EXERCISE BRIEF: Among the lines of data below, reproduce only those from the one with "1. Crie um arquivo" through the one with "2. Verifique se", exactly as they stand, both ends included.

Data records
.....
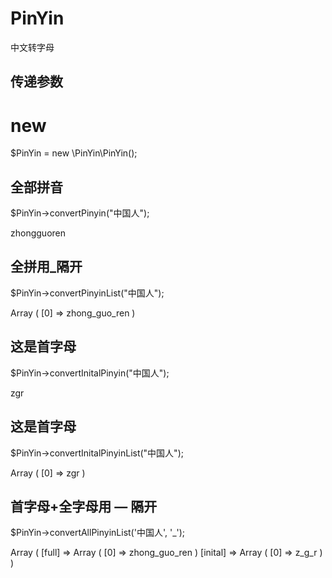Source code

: # PinYin
中文转字母

## 传递参数
# new 
$PinYin = new \PinYin\PinYin();


## 全部拼音
$PinYin->convertPinyin("中国人");

zhongguoren

## 全拼用_隔开
$PinYin->convertPinyinList("中国人");

Array
(
    [0] => zhong_guo_ren
)


## 这是首字母
$PinYin->convertInitalPinyin("中国人");

zgr

## 这是首字母
$PinYin->convertInitalPinyinList("中国人");

Array
(
    [0] => zgr
)
## 首字母+全字母用 — 隔开
$PinYin->convertAllPinyinList('中国人', '_');

Array
(
    [full] => Array
        (
            [0] => zhong_guo_ren
        )
    [inital] => Array
        (
            [0] => z_g_r
        )
)
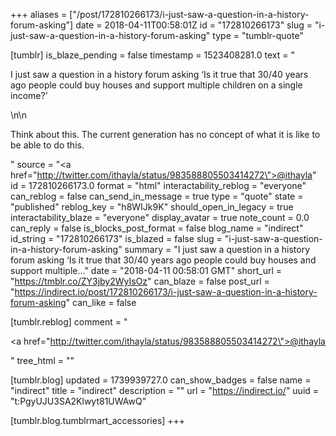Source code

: +++
aliases = ["/post/172810266173/i-just-saw-a-question-in-a-history-forum-asking"]
date = 2018-04-11T00:58:01Z
id = "172810266173"
slug = "i-just-saw-a-question-in-a-history-forum-asking"
type = "tumblr-quote"

[tumblr]
is_blaze_pending = false
timestamp = 1523408281.0
text = "<p>I just saw a question in a history forum asking &lsquo;Is it true that 30/40 years ago people could buy houses and support multiple children on a single income?&rsquo;</p>\n\n<p>Think about this. The current generation has no concept of what it is like to be able to do this.</p>"
source = "<a href=\"http://twitter.com/ithayla/status/983588805503414272\">@ithayla</a>"
id = 172810266173.0
format = "html"
interactability_reblog = "everyone"
can_reblog = false
can_send_in_message = true
type = "quote"
state = "published"
reblog_key = "h8WIJk9K"
should_open_in_legacy = true
interactability_blaze = "everyone"
display_avatar = true
note_count = 0.0
can_reply = false
is_blocks_post_format = false
blog_name = "indirect"
id_string = "172810266173"
is_blazed = false
slug = "i-just-saw-a-question-in-a-history-forum-asking"
summary = "I just saw a question in a history forum asking ‘Is it true that 30/40 years ago people could buy houses and support multiple..."
date = "2018-04-11 00:58:01 GMT"
short_url = "https://tmblr.co/ZY3jby2WyIsOz"
can_blaze = false
post_url = "https://indirect.io/post/172810266173/i-just-saw-a-question-in-a-history-forum-asking"
can_like = false

[tumblr.reblog]
comment = "<p><a href=\"http://twitter.com/ithayla/status/983588805503414272\">@ithayla</a></p>"
tree_html = ""

[tumblr.blog]
updated = 1739939727.0
can_show_badges = false
name = "indirect"
title = "indirect"
description = ""
url = "https://indirect.io/"
uuid = "t:PgyUJU3SA2Klwyt81UWAwQ"

[tumblr.blog.tumblrmart_accessories]
+++
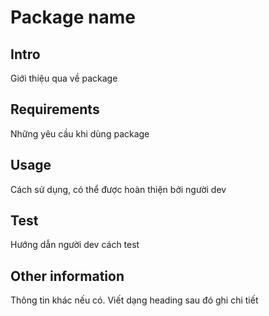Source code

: # Package name

## Intro

Giới thiệu qua về package

## Requirements

Những yêu cầu khi dùng package

## Usage

Cách sử dụng, có thể được hoàn thiện bởi người dev

## Test

Hướng dẫn người dev cách test

## Other information 

Thông tin khác nếu có. Viết dạng heading sau đó ghi chi tiết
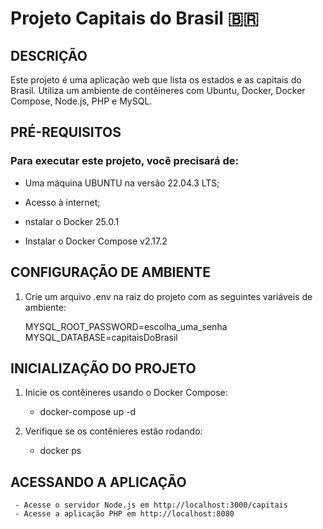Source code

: # Projeto Capitais do Brasil 🇧🇷


## DESCRIÇÃO

Este projeto é uma aplicação web que lista os estados e as capitais do Brasil. Utiliza um ambiente de contêineres com Ubuntu, Docker, Docker Compose, Node.js, PHP e MySQL.

## PRÉ-REQUISITOS

### Para executar este projeto, você precisará de:

- Uma máquina UBUNTU na versão 22.04.3 LTS;

- Acesso à internet;

- nstalar o Docker 25.0.1

- Instalar o Docker Compose v2.17.2


## CONFIGURAÇÃO DE AMBIENTE

1. Crie um arquivo .env na raiz do projeto com as seguintes variáveis de ambiente:

     MYSQL_ROOT_PASSWORD=escolha_uma_senha
     MYSQL_DATABASE=capitaisDoBrasil

## INICIALIZAÇÃO DO PROJETO

1. Inicie os contêineres usando o Docker Compose:

     - docker-compose up -d

2. Verifique se os contênieres estão rodando:

     - docker ps

## ACESSANDO A APLICAÇÃO

     - Acesse o servidor Node.js em http://localhost:3000/capitais
     - Acesse a aplicação PHP em http://localhost:8080
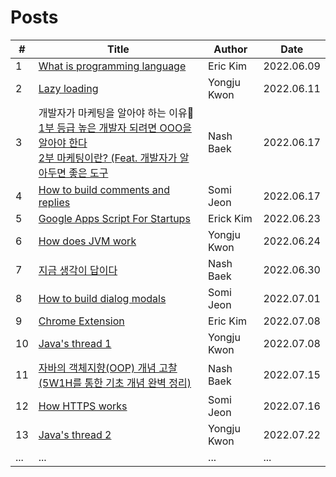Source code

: # Posts

| # | Title | Author | Date |
|---| ----- | ------ | ---- |
| 1 | [What is programming language](https://github.com/bosung90/blog-study/blob/master/erickim/2022-06-09-programming-language-kr.md) | Eric Kim | 2022.06.09 |
| 2 | [Lazy loading](https://yongjukwon.github.io/posts/lazy-loading/) | Yongju Kwon | 2022.06.11 |
| 3 | 개발자가 마케팅을 알아야 하는 이유  <br /> [1부 등급 높은 개발자 되려면 OOO을 알아야 한다](https://codlr.tistory.com/26) <br /> [2부 마케팅이란? (Feat. 개발자가 알아두면 좋은 도구](https://codlr.tistory.com/27) | Nash Baek | 2022.06.17 |
| 4 | [How to build comments and replies](https://triptocodes.github.io/how-to-create-comments-and-replies/) | Somi Jeon | 2022.06.17 |
|5|[Google Apps Script For Startups]()|Erick Kim|2022.06.23|
|6|[How does JVM work]()|Yongju Kwon|2022.06.24|
|7|[지금 생각이 답이다]()|Nash Baek|2022.06.30|
|8|[How to build dialog modals]()|Somi Jeon|2022.07.01|
|9|[Chrome Extension]()|Eric Kim|2022.07.08|
|10|[Java's thread 1]()|Yongju Kwon|2022.07.08|
|11|[자바의 객체지향(OOP) 개념 고찰 (5W1H를 통한 기초 개념 완벽 정리)]()|Nash Baek|2022.07.15|
|12|[How HTTPS works]()|Somi Jeon|2022.07.16|
|13|[Java's thread 2]()|Yongju Kwon|2022.07.22|
| ... | ... | ... | ... |
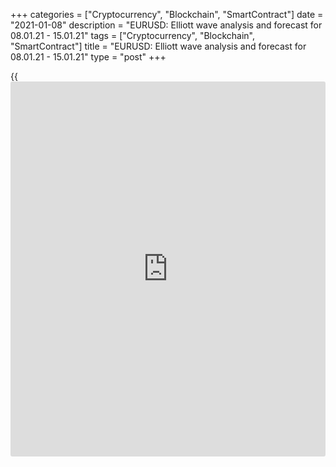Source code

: +++
categories = ["Cryptocurrency", "Blockchain", "SmartContract"]
date = "2021-01-08"
description = "EURUSD: Elliott wave analysis and forecast for 08.01.21 - 15.01.21"
tags = ["Cryptocurrency", "Blockchain", "SmartContract"]
title = "EURUSD: Elliott wave analysis and forecast for 08.01.21 - 15.01.21"
type = "post"
+++

{{<iframe id="large-banner" src="https://www.bounty.group/#slide=15.0" width="100%" height="600" scrolling="no" style="border: 0px solid rgb(216, 221, 230); border-radius: 3px;">}}

2021-01-08

2021-01-08

EURUSD: Elliott wave analysis and forecast for 08.01.21 - 15.01.21Alex
Geuta

 **Main scenario:** consider long positions above the level of 1.2116
with a target of 1.2400 – 1.2500 once the correction formed.

 **Alternative scenario:** ****breakout and consolidation below the
level of 1.2116 will allow the pair to continue declining to the levels
of 1.1971 – 1.1738.

 **Analysis:** Daily time frame: presumably, the first wave of larger
degree 1 of (3) continues developing, with wave v of 1 forming inside.
On the H4 time frame, the third wave of smaller degree (iii) of v
finished forming, and a descending correction is developing as the
fourth wave (iv) of v. Apparently, wave a of (iv) is forming on the H1
time frame. If this assumption is correct, the pair will continue rising
to 1.2400 – 1.2500 once wave (iv) of v finished forming. The level of
1.2116 is critical in this scenario. Its breakout will allow the pair to
continue falling to the levels of 1.1971 – 1.1738.

* * *

* * *

## Price chart of EURUSD in real time mode

The content of this article reflects the author’s opinion and does not
necessarily reflect the official position of LiteForex. The material
published on this page is provided for informational purposes only and
should not be considered as the provision of investment advice for the
purposes of Directive 2004/39/EC.

Rate this article:

{{value}}

( {{count}} {{title}} )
.....
RESULT FOR THIS TASK:
1. Crie um arquivo .env na raiz do projeto com as seguintes variáveis de ambiente:

     MYSQL_ROOT_PASSWORD=escolha_uma_senha
     MYSQL_DATABASE=capitaisDoBrasil

## INICIALIZAÇÃO DO PROJETO

1. Inicie os contêineres usando o Docker Compose:

     - docker-compose up -d

2. Verifique se os contênieres estão rodando:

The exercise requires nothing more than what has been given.